Die Beziehungen zwischen der Schweiz und dem Fürstentum Liechtenstein auf dem Gebiet der Sozialen Sicherheit sind derzeit durch das Abkommen vom 8. März 1989 in der Fassung des Zusatzabkommens vom 9. Februar 1996 geregelt. Dieses Abkommen erfasst die üblichen Versicherungszweige, enthält aber keine Regelung im Bereich der beruflichen Vorsorge.

Seit einiger Zeit häuften sich die Anfragen von Personen, die ihr Freizügigkeitsguthaben wegen eines Stellenwechsels zu einem liechtensteinischen Arbeitgeber von einer schweizerischen auf eine liechtensteinische Vorsorgeeinrichtung übertragen wollten. Mangels gesetzlicher Grundlagen mussten die Vorsorgeeinrichtungen diese Anfragen ablehnen.

Aus diesem Grund stellte Liechtenstein das Begehren, in der beruflichen Vorsorge eine zwischenstaatliche Rechtsgrundlage zu schaffen, die die Übertragung der Freizügigkeitsguthaben von Vorsorgeeinrichtungen des einen Staates in diejenigen des anderen Staates regelt.

1.2

Bedeutung des Zweiten Zusatzabkommens

Fast 4000 schweizerische Arbeitskräfte fahren heute als Grenzgängerinnen oder Grenzgänger täglich zu ihrer Arbeit nach Liechtenstein. Es ist im Interesse solcher Personen, dass schweizerische Freizügigkeitsguthaben auf die Vorsorgeeinrichtung des liechtensteinischen Arbeitgebers übertragen werden können, damit dort ihre berufliche Vorsorge ohne Unterbruch weiter aufgebaut werden kann. Umgekehrt ist mit der zwischenstaatlichen Übertragung der Freizügigkeitsleistung der Vorsorgezweck, nämlich die Erhaltung des Vorsorgeschutzes, auch bei der Rückkehr zu einem schweizerischen Arbeitgeber gewährleistet.
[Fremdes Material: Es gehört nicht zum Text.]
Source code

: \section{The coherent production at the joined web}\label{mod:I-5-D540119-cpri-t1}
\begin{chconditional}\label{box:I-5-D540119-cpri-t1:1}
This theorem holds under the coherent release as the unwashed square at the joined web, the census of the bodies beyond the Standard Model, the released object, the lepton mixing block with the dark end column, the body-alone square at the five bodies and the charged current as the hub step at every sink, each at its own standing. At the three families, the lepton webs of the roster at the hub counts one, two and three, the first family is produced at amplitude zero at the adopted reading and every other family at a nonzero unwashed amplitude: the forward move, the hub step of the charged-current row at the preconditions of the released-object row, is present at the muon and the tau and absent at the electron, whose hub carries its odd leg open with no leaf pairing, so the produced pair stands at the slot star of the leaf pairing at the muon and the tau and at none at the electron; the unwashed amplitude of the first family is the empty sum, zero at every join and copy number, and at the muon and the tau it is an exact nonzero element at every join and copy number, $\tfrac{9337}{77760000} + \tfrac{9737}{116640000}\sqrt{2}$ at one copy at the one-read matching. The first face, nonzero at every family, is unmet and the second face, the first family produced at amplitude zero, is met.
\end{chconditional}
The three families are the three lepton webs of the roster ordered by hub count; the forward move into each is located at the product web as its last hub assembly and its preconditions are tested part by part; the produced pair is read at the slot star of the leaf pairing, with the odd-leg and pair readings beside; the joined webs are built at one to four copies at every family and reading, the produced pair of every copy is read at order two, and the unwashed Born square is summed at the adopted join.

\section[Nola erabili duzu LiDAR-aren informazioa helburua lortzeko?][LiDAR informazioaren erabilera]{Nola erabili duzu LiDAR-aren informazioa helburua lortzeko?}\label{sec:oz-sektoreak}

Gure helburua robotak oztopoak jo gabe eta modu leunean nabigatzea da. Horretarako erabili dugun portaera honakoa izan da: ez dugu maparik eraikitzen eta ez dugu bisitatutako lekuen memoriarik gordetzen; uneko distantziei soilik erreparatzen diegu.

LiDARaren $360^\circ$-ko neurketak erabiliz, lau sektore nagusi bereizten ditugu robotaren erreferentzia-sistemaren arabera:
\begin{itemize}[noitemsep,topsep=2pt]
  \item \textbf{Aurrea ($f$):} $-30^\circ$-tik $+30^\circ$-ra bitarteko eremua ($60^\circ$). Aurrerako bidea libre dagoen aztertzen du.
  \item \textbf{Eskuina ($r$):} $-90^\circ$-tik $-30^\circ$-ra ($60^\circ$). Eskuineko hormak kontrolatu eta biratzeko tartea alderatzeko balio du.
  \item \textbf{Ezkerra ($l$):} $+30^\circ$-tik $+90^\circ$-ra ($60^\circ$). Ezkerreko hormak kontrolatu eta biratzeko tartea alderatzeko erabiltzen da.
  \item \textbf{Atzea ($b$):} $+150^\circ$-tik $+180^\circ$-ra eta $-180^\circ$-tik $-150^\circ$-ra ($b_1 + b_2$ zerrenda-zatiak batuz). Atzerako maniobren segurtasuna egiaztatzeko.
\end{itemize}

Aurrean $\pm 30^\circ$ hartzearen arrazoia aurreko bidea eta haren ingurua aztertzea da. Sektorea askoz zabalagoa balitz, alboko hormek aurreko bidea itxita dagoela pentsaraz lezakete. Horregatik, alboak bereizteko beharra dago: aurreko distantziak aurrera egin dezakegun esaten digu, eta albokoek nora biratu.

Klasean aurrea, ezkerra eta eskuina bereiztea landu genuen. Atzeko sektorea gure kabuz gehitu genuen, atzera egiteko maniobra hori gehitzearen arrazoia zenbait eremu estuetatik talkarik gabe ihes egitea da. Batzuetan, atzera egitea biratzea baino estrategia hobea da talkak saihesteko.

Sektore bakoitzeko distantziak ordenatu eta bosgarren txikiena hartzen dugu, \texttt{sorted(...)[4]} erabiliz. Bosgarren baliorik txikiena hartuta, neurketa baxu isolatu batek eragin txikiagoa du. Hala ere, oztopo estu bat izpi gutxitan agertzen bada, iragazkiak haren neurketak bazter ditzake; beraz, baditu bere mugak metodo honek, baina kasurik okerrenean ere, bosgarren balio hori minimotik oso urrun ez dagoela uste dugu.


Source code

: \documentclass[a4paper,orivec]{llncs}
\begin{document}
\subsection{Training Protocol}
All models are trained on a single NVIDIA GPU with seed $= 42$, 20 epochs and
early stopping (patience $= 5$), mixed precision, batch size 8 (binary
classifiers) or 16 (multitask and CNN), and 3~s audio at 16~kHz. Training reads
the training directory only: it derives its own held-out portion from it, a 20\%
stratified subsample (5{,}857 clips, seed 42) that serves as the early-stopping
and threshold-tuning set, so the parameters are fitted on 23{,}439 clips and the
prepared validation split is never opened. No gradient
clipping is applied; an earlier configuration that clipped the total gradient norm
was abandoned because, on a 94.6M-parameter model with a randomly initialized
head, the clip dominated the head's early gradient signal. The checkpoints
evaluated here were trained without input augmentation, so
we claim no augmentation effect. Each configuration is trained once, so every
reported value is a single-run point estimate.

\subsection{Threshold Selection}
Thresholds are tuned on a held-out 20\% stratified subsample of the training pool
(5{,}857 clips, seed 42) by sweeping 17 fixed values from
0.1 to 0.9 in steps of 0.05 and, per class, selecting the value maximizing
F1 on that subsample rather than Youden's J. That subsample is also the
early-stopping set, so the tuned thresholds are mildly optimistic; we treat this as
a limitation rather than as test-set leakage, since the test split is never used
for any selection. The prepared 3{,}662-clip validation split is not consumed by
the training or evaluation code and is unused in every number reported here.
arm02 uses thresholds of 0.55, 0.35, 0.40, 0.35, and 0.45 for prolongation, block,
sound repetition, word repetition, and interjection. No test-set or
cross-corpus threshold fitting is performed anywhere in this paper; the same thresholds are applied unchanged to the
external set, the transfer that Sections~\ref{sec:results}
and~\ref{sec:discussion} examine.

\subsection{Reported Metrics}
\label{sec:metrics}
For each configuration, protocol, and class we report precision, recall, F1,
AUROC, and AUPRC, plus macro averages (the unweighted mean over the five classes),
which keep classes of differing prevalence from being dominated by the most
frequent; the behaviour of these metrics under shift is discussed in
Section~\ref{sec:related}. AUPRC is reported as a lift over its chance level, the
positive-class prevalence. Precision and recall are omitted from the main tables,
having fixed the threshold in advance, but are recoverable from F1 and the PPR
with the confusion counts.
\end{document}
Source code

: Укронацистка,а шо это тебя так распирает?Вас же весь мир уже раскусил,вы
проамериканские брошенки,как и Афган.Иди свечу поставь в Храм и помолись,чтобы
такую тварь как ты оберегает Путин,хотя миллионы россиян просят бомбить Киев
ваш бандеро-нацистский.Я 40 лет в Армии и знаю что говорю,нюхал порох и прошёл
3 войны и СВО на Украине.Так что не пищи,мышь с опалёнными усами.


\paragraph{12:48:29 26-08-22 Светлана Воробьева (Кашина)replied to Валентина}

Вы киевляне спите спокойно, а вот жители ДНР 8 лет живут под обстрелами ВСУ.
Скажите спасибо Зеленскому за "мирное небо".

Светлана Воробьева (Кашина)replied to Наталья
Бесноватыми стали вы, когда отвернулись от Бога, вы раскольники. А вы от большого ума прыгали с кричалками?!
Mit der Möglichkeit, die Freizügigkeitsleistung bzw. das Vorsorgekapital zu übertragen, und dem Verbot der Barauszahlung im schweizerisch-liechtensteinischen Raum trägt die neue Regelung dem Vorsorgezweck der nationalen Rechtsvorschriften beider Staaten im Bereich der 2. Säule optimal Rechnung.

1.3

Ergebnisse des Vorverfahrens

Nach einem Korrespondenzwechsel zwischen den zuständigen Behörden beider Staaten wurde in einer Verhandlungsrunde ein Entwurf für ein Zweites Zusatzabkommen ausgearbeitet. In der Folge wurde der Text von beiden Seiten nochmals eingehend intern geprüft und auf schriftlichem Weg bereinigt.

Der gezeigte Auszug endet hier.